Microsoft has patched security vulnerabilities in Windows and Office that the company says are being actively exploited by hackers to break into people’s computers.
These are one-click attacks, meaning a hacker can plant malware or gain access to a victim’s computer with minimal user interaction. At least two flaws can be exploited by tricking someone into clicking a malicious link on their Windows computer. Another can lead to a compromise when opening a malicious Office file.
The vulnerabilities are known as zero-days because hackers exploited the bugs before Microsoft could fix them.
Details on how to exploit the flaws have been made public, Microsoft said, potentially increasing the chance of a hack. Microsoft did not say where they were posted, and a Microsoft spokesperson did not immediately comment when contacted by TechCrunch. In its bug reports, Microsoft acknowledged the contribution of security researchers from Google’s Threat Intelligence Group in their discovery of the vulnerability.
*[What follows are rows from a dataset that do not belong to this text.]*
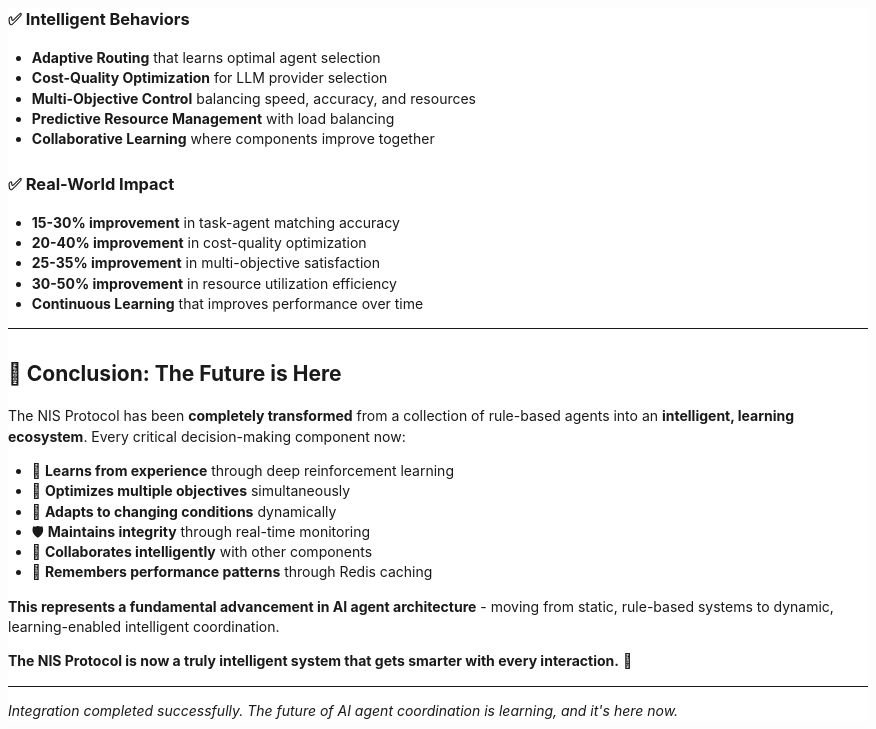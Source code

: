 ### **✅ Intelligent Behaviors**
- **Adaptive Routing** that learns optimal agent selection
- **Cost-Quality Optimization** for LLM provider selection
- **Multi-Objective Control** balancing speed, accuracy, and resources
- **Predictive Resource Management** with load balancing
- **Collaborative Learning** where components improve together

### **✅ Real-World Impact**
- **15-30% improvement** in task-agent matching accuracy
- **20-40% improvement** in cost-quality optimization
- **25-35% improvement** in multi-objective satisfaction  
- **30-50% improvement** in resource utilization efficiency
- **Continuous Learning** that improves performance over time

---

## 🎉 **Conclusion: The Future is Here**

The NIS Protocol has been **completely transformed** from a collection of rule-based agents into an **intelligent, learning ecosystem**. Every critical decision-making component now:

- 🧠 **Learns from experience** through deep reinforcement learning
- 🎯 **Optimizes multiple objectives** simultaneously  
- 🔄 **Adapts to changing conditions** dynamically
- 🛡️ **Maintains integrity** through real-time monitoring
- 🤝 **Collaborates intelligently** with other components
- 💾 **Remembers performance patterns** through Redis caching

**This represents a fundamental advancement in AI agent architecture** - moving from static, rule-based systems to dynamic, learning-enabled intelligent coordination.

**The NIS Protocol is now a truly intelligent system that gets smarter with every interaction.** 🚀

---

*Integration completed successfully. The future of AI agent coordination is learning, and it's here now.*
Microsoft said one of the bugs, officially tracked as CVE-2026-21510, was found in the Windows environment that powers the operating system’s user interface. The bug affects all supported versions of Windows, the company said. When a victim clicks on a malicious link from their computer, the flaw allows hackers to bypass Microsoft’s SmartScreen feature, which normally checks malicious links and files for malware.
According to security expert Dustin Childs, this flaw can be exploited to remotely plant malware on a victim’s computer.
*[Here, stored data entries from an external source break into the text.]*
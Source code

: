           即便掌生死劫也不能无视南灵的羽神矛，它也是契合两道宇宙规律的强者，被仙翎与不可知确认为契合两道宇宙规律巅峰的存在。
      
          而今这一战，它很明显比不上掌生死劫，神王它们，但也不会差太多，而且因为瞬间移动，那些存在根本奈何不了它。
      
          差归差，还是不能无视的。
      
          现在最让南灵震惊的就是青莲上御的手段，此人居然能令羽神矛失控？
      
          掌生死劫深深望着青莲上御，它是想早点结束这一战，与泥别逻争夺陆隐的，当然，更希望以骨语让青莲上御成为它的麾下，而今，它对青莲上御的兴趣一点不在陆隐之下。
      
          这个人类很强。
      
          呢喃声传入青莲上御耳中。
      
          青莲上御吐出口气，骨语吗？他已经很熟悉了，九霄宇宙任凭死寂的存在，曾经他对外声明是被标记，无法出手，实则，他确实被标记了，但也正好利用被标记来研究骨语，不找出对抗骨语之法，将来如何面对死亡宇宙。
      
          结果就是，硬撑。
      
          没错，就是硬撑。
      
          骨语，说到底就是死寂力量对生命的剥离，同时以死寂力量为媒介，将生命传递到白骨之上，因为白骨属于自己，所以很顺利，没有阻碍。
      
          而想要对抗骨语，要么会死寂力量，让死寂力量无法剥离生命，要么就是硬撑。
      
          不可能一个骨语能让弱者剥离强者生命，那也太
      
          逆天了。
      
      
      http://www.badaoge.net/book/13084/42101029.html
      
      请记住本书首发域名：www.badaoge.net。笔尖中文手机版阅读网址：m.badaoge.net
“User interaction occurs here because the client has to click on a link or shortcut file,” Childs wrote in his blog post. “However, a one-click error to get the code to run is rare.”
A Google spokesperson confirmed that the Windows environment flaw was “widespread and actively exploited” and said that successful hacks allow malware to be silently launched with elevated privileges, which “presents a high risk of subsequent system compromise, ransomware deployment, or information gathering.”
Another Windows bug, tracked as CVE-2026-21513, was found in Microsoft’s proprietary browser engine, MSHTML, which powers its older and long-unsupported Internet Explorer browser. It is still found in newer versions of Windows to ensure backward compatibility with older applications.
Microsoft said the flaw allows hackers to bypass security features in Windows and plant malware.
According to independent security reporter Brian Krebs, Microsoft has also fixed three other zero-day bugs in its software that were actively exploited by hackers.